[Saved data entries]
>>>

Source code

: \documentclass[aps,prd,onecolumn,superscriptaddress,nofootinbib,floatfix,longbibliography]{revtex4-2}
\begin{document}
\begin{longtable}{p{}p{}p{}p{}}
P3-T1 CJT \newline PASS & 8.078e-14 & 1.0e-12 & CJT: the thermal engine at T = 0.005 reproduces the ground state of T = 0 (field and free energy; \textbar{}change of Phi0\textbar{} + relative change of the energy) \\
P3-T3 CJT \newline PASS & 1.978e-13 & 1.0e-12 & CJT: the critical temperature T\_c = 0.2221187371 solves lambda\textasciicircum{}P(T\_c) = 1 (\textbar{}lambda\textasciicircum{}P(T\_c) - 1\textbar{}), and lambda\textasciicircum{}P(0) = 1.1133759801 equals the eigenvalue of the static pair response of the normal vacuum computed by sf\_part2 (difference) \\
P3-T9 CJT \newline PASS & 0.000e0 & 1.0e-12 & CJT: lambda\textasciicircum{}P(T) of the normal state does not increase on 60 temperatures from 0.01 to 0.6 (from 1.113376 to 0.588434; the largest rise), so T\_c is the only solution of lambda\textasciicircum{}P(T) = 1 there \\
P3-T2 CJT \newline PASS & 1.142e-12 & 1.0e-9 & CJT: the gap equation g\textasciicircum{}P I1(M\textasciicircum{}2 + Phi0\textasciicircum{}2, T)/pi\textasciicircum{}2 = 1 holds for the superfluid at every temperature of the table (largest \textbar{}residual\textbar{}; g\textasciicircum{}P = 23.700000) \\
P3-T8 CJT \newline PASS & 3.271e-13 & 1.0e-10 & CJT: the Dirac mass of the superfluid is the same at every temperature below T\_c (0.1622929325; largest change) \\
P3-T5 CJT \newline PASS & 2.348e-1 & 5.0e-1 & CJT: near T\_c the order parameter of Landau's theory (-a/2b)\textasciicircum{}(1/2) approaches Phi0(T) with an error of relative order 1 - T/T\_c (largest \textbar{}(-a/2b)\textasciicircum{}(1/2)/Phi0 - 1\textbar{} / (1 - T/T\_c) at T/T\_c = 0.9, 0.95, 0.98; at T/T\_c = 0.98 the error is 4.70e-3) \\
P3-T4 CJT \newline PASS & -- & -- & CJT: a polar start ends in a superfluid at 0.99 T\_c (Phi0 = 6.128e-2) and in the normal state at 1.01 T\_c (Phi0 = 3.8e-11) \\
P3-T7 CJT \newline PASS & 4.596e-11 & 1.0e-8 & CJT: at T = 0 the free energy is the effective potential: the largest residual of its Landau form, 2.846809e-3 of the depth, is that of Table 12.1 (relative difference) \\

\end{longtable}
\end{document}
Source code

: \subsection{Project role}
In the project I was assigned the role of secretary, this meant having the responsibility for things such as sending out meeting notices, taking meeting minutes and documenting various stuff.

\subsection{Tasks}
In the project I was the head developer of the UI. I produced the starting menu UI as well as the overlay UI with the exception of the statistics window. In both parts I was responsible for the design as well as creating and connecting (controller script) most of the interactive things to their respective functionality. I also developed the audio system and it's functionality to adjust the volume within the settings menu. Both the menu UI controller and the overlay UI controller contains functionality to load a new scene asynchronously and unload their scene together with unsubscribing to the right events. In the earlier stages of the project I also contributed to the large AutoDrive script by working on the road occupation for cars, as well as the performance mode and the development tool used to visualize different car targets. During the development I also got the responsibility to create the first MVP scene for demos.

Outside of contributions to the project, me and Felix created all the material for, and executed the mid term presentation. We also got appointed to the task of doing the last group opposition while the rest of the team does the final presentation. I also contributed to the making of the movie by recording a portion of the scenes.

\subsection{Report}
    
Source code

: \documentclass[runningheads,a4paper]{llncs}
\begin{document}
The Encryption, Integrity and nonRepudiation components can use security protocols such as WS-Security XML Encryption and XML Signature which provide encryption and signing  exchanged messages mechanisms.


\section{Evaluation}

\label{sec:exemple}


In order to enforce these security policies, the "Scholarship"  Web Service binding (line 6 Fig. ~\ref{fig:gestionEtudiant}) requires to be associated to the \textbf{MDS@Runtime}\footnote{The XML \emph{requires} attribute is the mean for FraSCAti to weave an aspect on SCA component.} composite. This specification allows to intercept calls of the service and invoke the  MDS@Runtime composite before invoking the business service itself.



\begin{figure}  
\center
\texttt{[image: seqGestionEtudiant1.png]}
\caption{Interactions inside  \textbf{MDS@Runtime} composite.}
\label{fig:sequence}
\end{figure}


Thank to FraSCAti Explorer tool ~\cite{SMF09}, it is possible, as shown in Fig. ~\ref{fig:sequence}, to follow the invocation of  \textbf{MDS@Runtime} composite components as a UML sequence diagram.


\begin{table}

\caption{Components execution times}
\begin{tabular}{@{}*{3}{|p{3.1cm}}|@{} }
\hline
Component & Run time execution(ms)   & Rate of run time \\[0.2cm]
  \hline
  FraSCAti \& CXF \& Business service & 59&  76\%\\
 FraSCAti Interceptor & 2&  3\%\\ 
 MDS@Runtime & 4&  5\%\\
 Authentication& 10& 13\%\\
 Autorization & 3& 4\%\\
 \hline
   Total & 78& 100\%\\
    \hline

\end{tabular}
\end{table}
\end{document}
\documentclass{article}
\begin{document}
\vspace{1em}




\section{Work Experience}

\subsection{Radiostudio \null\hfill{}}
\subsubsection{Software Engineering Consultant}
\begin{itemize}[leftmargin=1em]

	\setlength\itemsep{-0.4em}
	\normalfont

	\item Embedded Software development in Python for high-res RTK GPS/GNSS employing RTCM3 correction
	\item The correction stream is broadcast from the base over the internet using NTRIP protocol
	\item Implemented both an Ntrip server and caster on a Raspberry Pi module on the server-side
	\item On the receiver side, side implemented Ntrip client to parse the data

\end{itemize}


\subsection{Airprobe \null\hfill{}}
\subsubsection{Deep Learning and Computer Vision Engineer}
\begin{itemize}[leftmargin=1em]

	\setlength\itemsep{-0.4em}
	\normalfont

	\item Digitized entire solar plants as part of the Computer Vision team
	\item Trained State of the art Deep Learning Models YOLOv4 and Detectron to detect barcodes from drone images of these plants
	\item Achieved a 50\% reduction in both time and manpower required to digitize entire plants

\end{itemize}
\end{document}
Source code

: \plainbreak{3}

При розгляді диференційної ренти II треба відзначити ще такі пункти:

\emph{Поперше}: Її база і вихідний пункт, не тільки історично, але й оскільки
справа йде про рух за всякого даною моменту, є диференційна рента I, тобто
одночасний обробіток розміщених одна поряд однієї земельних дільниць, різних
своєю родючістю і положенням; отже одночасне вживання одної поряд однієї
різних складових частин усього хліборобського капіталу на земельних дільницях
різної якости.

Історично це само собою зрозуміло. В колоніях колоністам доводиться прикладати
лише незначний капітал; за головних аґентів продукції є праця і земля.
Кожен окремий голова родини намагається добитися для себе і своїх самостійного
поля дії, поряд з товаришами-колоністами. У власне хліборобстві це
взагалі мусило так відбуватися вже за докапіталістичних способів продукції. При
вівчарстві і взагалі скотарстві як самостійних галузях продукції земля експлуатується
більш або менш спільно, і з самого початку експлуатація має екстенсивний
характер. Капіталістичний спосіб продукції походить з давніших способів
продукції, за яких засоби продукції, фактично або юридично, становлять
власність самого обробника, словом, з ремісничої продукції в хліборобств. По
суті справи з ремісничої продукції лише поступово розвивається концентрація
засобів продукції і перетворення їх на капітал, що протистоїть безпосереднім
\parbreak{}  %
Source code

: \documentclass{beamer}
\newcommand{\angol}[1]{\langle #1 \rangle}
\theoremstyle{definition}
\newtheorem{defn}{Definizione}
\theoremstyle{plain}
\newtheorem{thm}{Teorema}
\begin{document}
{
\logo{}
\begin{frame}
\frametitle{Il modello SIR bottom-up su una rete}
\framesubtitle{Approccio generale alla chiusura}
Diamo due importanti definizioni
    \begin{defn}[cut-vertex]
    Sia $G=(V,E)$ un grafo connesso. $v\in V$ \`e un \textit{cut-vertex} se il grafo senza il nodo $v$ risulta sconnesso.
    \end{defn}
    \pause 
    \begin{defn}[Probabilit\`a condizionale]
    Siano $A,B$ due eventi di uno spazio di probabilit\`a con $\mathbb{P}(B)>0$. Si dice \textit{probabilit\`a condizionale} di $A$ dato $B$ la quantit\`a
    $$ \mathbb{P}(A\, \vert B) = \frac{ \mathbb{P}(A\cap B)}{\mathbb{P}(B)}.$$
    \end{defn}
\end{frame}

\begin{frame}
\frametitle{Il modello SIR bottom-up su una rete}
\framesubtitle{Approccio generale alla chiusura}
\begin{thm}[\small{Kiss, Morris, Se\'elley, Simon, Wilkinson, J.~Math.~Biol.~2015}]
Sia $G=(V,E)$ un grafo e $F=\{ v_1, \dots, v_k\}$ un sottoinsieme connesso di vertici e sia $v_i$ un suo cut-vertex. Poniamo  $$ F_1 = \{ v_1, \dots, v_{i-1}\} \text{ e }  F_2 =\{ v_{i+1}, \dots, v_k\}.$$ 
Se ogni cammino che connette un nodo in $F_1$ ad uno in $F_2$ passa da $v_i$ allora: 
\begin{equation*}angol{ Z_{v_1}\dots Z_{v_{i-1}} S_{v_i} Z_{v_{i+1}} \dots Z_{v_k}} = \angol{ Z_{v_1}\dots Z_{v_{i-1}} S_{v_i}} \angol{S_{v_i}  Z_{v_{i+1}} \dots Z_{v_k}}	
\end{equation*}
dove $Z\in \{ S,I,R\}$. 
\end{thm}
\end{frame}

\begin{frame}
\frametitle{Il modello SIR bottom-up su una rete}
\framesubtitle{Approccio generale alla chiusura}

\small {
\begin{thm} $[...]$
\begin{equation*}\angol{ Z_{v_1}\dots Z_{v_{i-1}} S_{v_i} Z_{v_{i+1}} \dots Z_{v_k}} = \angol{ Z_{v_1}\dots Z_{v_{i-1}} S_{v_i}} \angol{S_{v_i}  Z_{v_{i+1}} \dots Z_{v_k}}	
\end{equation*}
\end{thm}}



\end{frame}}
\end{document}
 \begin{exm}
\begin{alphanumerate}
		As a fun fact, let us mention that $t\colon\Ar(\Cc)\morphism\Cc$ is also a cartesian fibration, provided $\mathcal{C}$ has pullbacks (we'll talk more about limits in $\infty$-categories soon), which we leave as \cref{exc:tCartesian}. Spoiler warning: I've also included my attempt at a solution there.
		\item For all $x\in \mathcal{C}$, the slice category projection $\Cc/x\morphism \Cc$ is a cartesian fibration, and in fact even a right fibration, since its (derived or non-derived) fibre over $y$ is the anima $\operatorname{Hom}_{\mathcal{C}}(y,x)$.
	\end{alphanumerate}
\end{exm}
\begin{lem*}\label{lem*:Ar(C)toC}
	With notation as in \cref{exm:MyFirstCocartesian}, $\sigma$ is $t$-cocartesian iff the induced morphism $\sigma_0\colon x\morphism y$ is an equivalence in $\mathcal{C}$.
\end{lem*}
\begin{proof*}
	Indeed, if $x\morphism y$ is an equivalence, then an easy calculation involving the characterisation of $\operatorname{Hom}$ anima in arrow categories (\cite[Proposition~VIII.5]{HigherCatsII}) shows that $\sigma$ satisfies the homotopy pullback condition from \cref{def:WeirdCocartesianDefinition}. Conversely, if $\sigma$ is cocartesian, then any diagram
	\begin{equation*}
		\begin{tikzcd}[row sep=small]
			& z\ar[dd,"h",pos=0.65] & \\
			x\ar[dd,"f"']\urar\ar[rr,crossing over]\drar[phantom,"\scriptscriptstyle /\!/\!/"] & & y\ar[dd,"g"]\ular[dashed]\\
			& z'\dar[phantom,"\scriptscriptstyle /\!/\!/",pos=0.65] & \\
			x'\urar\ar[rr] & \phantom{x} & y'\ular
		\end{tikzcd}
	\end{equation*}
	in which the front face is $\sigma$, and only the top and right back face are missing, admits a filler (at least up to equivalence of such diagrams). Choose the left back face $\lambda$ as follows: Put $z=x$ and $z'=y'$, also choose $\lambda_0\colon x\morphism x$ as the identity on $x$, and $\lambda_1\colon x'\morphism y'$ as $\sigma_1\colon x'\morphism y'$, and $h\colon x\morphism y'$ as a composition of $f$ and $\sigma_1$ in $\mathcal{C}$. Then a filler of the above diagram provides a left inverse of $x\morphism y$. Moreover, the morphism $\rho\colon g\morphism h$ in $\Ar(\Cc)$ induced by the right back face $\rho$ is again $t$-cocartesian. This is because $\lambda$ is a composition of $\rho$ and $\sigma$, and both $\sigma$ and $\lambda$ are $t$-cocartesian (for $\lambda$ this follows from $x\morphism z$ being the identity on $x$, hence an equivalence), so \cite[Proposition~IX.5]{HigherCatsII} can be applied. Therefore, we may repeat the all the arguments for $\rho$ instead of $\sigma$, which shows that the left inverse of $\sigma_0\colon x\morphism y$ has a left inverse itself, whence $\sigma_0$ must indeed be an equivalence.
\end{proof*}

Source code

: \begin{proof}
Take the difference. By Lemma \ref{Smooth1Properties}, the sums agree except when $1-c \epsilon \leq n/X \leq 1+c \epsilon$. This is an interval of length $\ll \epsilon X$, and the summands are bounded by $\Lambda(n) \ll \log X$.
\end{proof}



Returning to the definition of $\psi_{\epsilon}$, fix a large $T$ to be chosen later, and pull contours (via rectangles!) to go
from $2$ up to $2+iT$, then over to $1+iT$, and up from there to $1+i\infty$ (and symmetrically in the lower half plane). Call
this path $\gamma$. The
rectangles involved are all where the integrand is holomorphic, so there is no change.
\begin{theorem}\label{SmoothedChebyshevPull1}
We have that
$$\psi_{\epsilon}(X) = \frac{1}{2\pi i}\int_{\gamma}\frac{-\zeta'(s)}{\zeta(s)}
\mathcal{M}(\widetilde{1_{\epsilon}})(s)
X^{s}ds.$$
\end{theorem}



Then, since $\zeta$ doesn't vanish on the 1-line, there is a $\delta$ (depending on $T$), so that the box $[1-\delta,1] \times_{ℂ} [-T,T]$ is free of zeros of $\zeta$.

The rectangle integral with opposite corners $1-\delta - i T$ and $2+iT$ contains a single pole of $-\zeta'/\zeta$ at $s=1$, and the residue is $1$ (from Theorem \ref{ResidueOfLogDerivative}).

<<<

• [TASK DESCRIPTION] Take every line above where "service" appears and copy it.

• [TASK RESULT]
In order to enforce these security policies, the "Scholarship"  Web Service binding (line 6 Fig. ~\ref{fig:gestionEtudiant}) requires to be associated to the \textbf{MDS@Runtime}\footnote{The XML \emph{requires} attribute is the mean for FraSCAti to weave an aspect on SCA component.} composite. This specification allows to intercept calls of the service and invoke the  MDS@Runtime composite before invoking the business service itself.
  FraSCAti \& CXF \& Business service & 59&  76\%\\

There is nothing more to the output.